WHAT IS REQUIRED
Please report the number of lines in the entries below that contain "находится", with nothing added.

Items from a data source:
# # # #
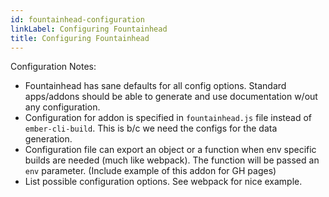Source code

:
 ```yaml
---
id: fountainhead-configuration
linkLabel: Configuring Fountainhead
title: Configuring Fountainhead
---
```


Configuration Notes:

- Fountainhead has sane defaults for all config options. Standard apps/addons should
  be able to generate and use documentation w/out any configuration.
- Configuration for addon is specified in `fountainhead.js` file instead of 
  `ember-cli-build`. This is b/c we need the configs for the data generation.
- Configuration file can export an object or a function when env specific builds
  are needed (much like webpack). The function will be passed an `env` parameter.
  (Include example of this addon for GH pages)
- List possible configuration options. See webpack for nice example.
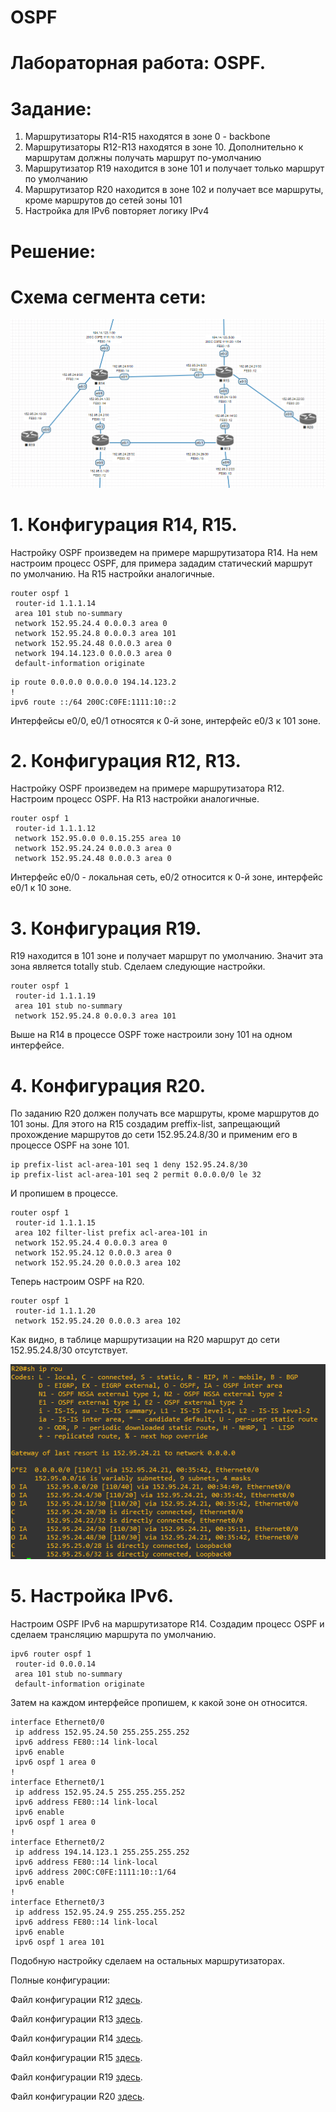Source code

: # OSPF

# Лабораторная работа: OSPF.
# Задание:
1. Маршрутизаторы R14-R15 находятся в зоне 0 - backbone
2. Маршрутизаторы R12-R13 находятся в зоне 10. Дополнительно к маршрутам должны получать маршрут по-умолчанию
3. Маршрутизатор R19 находится в зоне 101 и получает только маршрут по умолчанию
4. Маршрутизатор R20 находится в зоне 102 и получает все маршруты, кроме маршрутов до сетей зоны 101
5. Настройка для IPv6 повторяет логику IPv4

# Решение:

# Схема сегмента сети:

![](https://github.com/dmitriyklimenkov/OSPF/blob/main/OSPF-%20%D1%81%D1%85%D0%B5%D0%BC%D0%B0.PNG)

# 1. Конфигурация R14, R15.
Настройку OSPF произведем на примере маршрутизатора R14. На нем настроим процесс OSPF, для примера зададим статический маршрут по умолчанию. На R15 настройки аналогичные.
```
router ospf 1
 router-id 1.1.1.14
 area 101 stub no-summary
 network 152.95.24.4 0.0.0.3 area 0
 network 152.95.24.8 0.0.0.3 area 101
 network 152.95.24.48 0.0.0.3 area 0
 network 194.14.123.0 0.0.0.3 area 0
 default-information originate
```
```
ip route 0.0.0.0 0.0.0.0 194.14.123.2
!
ipv6 route ::/64 200C:C0FE:1111:10::2
```
Интерфейсы e0/0, e0/1 относятся к 0-й зоне, интерфейс e0/3 к 101 зоне.

# 2. Конфигурация R12, R13.
Настройку OSPF произведем на примере маршрутизатора R12. Настроим процесс OSPF. На R13 настройки аналогичные.
```
router ospf 1
 router-id 1.1.1.12
 network 152.95.0.0 0.0.15.255 area 10
 network 152.95.24.24 0.0.0.3 area 0
 network 152.95.24.48 0.0.0.3 area 0
```
Интерфейс e0/0 - локальная сеть, e0/2 относится к 0-й зоне, интерфейс e0/1 к 10 зоне.

# 3. Конфигурация R19.

R19 находится в 101 зоне и получает маршрут по умолчанию. Значит эта зона является totally stub. Сделаем следующие настройки.
```
router ospf 1
 router-id 1.1.1.19
 area 101 stub no-summary
 network 152.95.24.8 0.0.0.3 area 101
```
Выше на R14 в процессе OSPF тоже настроили зону 101 на одном интерфейсе.

# 4. Конфигурация R20.
По заданию R20 должен получать все маршруты, кроме маршрутов до 101 зоны. Для этого на R15 создадим preffix-list, запрещающий прохождение маршрутов до сети 152.95.24.8/30 и применим его в процессе OSPF на зоне 101.
```
ip prefix-list acl-area-101 seq 1 deny 152.95.24.8/30
ip prefix-list acl-area-101 seq 2 permit 0.0.0.0/0 le 32
```
И пропишем в процессе.
```
router ospf 1
 router-id 1.1.1.15
 area 102 filter-list prefix acl-area-101 in
 network 152.95.24.4 0.0.0.3 area 0
 network 152.95.24.12 0.0.0.3 area 0
 network 152.95.24.20 0.0.0.3 area 102
```
Теперь настроим OSPF на R20.
```
router ospf 1
 router-id 1.1.1.20
 network 152.95.24.20 0.0.0.3 area 102
```
Как видно, в таблице маршрутизации на R20 маршрут до сети 152.95.24.8/30 отсутствует.

![](https://github.com/dmitriyklimenkov/OSPF/blob/main/OSPF%20R20.PNG)

# 5. Настройка IPv6.
Настроим OSPF IPv6 на маршрутизаторе R14.
Создадим процесс OSPF и сделаем трансляцию маршрута по умолчанию.
```
ipv6 router ospf 1
 router-id 0.0.0.14
 area 101 stub no-summary
 default-information originate
```
Затем на каждом интерфейсе пропишем, к какой зоне он относится.
```
interface Ethernet0/0
 ip address 152.95.24.50 255.255.255.252
 ipv6 address FE80::14 link-local
 ipv6 enable
 ipv6 ospf 1 area 0
!
interface Ethernet0/1
 ip address 152.95.24.5 255.255.255.252
 ipv6 address FE80::14 link-local
 ipv6 enable
 ipv6 ospf 1 area 0
!
interface Ethernet0/2
 ip address 194.14.123.1 255.255.255.252
 ipv6 address FE80::14 link-local
 ipv6 address 200C:C0FE:1111:10::1/64
 ipv6 enable
!
interface Ethernet0/3
 ip address 152.95.24.9 255.255.255.252
 ipv6 address FE80::14 link-local
 ipv6 enable
 ipv6 ospf 1 area 101
```
Подобную настройку сделаем на остальных маршрутизаторах.

Полные конфигурации:

Файл конфигурации R12 [здесь](https://github.com/dmitriyklimenkov/OSPF/blob/main/R12.txt).

Файл конфигурации R13 [здесь](https://github.com/dmitriyklimenkov/OSPF/blob/main/R13.txt).

Файл конфигурации R14 [здесь](https://github.com/dmitriyklimenkov/OSPF/blob/main/R14.txt).

Файл конфигурации R15 [здесь](https://github.com/dmitriyklimenkov/OSPF/blob/main/R15.txt).

Файл конфигурации R19 [здесь](https://github.com/dmitriyklimenkov/OSPF/blob/main/R19.txt).

Файл конфигурации R20 [здесь](https://github.com/dmitriyklimenkov/OSPF/blob/main/R20.txt).
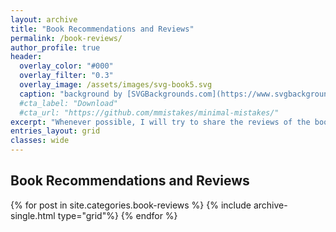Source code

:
 ```yaml
---
layout: archive
title: "Book Recommendations and Reviews"
permalink: /book-reviews/
author_profile: true
header:
  overlay_color: "#000"
  overlay_filter: "0.3"
  overlay_image: /assets/images/svg-book5.svg
  caption: "background by [SVGBackgrounds.com](https://www.svgbackgrounds.com/)"
  #cta_label: "Download"
  #cta_url: "https://github.com/mmistakes/minimal-mistakes/"
excerpt: "Whenever possible, I will try to share the reviews of the books I have read."
entries_layout: grid
classes: wide
---
```


<h2>Book Recommendations and Reviews</h2>
{% for post in site.categories.book-reviews %}
  {% include archive-single.html type="grid"%}
{% endfor %}

<!-- type="grid" ekleyince post'lara thumnail ekleniyor. Bak: https://github.com/mmistakes/minimal-mistakes/issues/892 -->
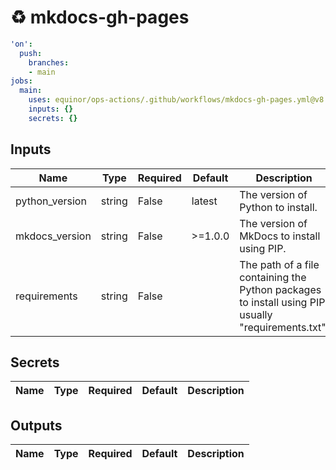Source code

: # ♻ mkdocs-gh-pages

```yaml
'on':
  push:
    branches:
    - main
jobs:
  main:
    uses: equinor/ops-actions/.github/workflows/mkdocs-gh-pages.yml@v8.8.0
    inputs: {}
    secrets: {}

```

## Inputs


| Name | Type | Required | Default | Description |
| --- | --- | --- | --- | --- |
| python_version | string | False | latest | The version of Python to install. |
| mkdocs_version | string | False | >=1.0.0 | The version of MkDocs to install using PIP. |
| requirements | string | False |  | The path of a file containing the Python packages to install using PIP, usually "requirements.txt". |


## Secrets


| Name | Type | Required | Default | Description |
| --- | --- | --- | --- | --- |


## Outputs


| Name | Type | Required | Default | Description |
| --- | --- | --- | --- | --- |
# # # #
ANSWER FOR THE TASK
3